*INSTRUCTIONS FOR THE TASK:* Copy from the first line below down to and including the line with "The challenging role". Skip the pictures.

(Dataset entries)
>>
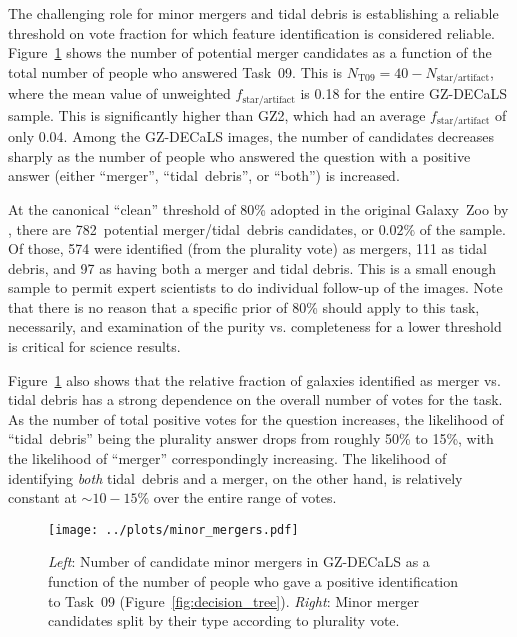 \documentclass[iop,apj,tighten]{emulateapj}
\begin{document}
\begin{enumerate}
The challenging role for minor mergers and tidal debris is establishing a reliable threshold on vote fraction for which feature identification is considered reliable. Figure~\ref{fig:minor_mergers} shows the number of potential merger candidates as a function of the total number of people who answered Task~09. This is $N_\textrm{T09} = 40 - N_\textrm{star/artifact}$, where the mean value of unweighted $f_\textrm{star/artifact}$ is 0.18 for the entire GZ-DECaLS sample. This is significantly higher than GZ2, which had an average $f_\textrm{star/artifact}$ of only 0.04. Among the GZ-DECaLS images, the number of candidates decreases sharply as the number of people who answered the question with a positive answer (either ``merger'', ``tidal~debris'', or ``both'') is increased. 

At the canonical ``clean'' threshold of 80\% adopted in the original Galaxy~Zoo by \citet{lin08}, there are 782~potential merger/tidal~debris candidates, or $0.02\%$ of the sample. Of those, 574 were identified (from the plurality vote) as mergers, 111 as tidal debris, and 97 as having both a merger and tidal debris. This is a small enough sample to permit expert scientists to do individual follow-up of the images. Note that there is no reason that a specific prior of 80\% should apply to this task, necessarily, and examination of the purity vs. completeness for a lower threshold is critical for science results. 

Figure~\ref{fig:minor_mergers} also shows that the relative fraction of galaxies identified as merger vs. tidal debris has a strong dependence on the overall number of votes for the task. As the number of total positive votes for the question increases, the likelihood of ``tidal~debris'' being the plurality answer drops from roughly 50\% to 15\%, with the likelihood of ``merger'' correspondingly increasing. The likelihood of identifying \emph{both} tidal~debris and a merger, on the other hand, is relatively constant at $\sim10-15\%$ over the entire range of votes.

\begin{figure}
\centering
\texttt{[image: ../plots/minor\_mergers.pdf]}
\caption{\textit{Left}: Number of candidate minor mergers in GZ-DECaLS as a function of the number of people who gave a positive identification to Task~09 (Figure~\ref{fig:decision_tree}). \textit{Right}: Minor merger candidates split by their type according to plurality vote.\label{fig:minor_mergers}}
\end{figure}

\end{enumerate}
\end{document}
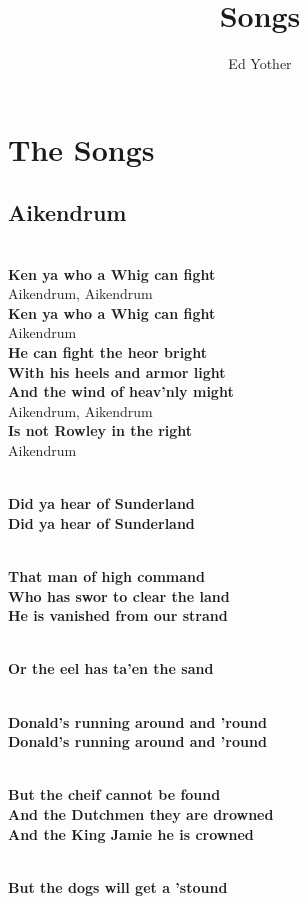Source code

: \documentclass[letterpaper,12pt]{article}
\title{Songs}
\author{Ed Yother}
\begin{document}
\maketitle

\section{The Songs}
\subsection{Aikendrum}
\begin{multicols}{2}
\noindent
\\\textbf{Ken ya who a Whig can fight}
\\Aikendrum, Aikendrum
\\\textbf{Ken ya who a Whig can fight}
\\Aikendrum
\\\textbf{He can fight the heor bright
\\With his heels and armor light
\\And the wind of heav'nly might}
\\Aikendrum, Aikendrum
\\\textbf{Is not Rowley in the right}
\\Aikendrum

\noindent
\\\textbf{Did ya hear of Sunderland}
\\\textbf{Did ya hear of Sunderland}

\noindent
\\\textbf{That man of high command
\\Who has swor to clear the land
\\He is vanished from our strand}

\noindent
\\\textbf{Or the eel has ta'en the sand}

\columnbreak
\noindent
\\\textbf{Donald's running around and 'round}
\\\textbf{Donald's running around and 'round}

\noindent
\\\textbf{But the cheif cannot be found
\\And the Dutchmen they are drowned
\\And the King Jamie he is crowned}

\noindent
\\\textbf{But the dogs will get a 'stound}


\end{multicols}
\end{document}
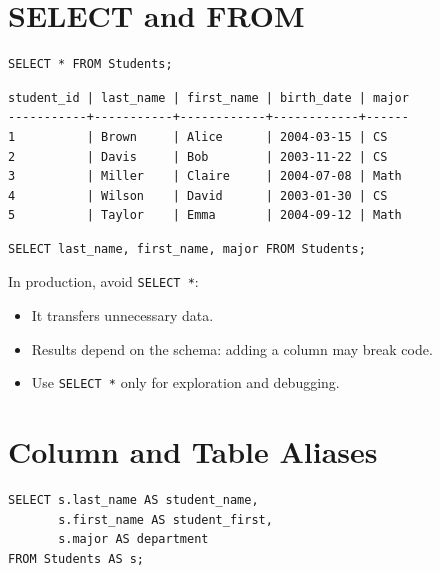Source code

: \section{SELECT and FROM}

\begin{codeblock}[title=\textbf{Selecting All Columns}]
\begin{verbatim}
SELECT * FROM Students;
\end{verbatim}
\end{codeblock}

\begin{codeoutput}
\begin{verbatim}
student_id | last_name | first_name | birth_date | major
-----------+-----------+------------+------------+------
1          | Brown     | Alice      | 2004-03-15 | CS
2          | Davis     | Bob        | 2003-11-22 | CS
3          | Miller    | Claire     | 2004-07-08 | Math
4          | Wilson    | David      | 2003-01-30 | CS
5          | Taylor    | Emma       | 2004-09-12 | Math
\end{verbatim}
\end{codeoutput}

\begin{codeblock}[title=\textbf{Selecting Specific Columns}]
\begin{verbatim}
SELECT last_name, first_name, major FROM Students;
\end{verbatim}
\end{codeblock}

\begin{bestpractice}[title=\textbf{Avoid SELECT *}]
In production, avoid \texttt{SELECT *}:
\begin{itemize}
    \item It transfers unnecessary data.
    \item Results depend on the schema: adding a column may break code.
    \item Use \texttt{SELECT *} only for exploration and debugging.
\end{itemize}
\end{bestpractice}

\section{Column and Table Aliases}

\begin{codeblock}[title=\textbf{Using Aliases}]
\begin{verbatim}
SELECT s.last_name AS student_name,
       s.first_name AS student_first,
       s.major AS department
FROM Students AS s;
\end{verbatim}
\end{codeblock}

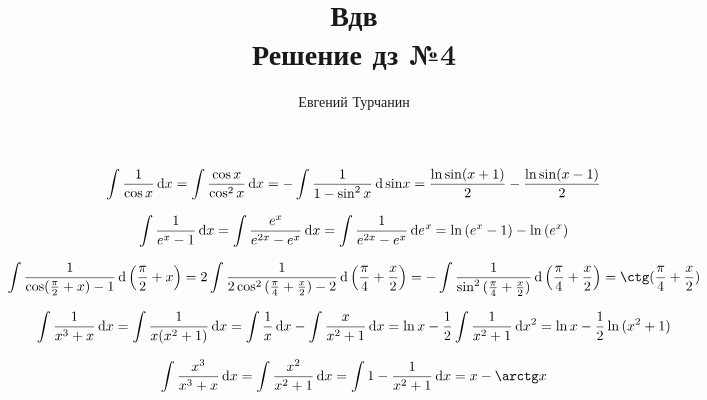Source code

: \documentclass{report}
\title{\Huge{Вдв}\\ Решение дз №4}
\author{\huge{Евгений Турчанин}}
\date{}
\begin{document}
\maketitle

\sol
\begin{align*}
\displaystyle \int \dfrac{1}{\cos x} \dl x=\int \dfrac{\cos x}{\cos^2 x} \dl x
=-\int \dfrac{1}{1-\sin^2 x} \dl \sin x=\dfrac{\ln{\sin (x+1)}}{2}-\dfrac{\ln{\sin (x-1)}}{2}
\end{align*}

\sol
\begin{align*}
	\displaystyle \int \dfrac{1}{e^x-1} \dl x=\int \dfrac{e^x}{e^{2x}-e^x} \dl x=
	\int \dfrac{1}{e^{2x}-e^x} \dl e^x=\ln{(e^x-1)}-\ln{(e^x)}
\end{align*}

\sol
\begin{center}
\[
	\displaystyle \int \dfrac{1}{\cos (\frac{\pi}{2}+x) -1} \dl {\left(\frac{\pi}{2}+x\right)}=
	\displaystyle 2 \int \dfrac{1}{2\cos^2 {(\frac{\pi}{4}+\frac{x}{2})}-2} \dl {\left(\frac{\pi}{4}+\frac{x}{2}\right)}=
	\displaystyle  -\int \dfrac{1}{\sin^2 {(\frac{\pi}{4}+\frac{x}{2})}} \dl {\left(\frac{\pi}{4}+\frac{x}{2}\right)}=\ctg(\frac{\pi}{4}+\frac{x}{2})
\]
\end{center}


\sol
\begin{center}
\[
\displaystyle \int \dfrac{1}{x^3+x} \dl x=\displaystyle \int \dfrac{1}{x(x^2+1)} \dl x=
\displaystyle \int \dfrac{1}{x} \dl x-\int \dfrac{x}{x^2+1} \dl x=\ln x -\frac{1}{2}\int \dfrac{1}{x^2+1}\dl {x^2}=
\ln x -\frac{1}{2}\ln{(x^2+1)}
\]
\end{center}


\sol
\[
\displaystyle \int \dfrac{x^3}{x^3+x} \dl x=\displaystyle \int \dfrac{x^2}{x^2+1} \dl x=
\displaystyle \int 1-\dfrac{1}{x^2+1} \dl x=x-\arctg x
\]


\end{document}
<<
*FINISHED TASK:*
 \documentclass[iop,apj,tighten]{emulateapj}
\begin{document}
\begin{enumerate}
The challenging role for minor mergers and tidal debris is establishing a reliable threshold on vote fraction for which feature identification is considered reliable. Figure~\ref{fig:minor_mergers} shows the number of potential merger candidates as a function of the total number of people who answered Task~09. This is $N_\textrm{T09} = 40 - N_\textrm{star/artifact}$, where the mean value of unweighted $f_\textrm{star/artifact}$ is 0.18 for the entire GZ-DECaLS sample. This is significantly higher than GZ2, which had an average $f_\textrm{star/artifact}$ of only 0.04. Among the GZ-DECaLS images, the number of candidates decreases sharply as the number of people who answered the question with a positive answer (either ``merger'', ``tidal~debris'', or ``both'') is increased. 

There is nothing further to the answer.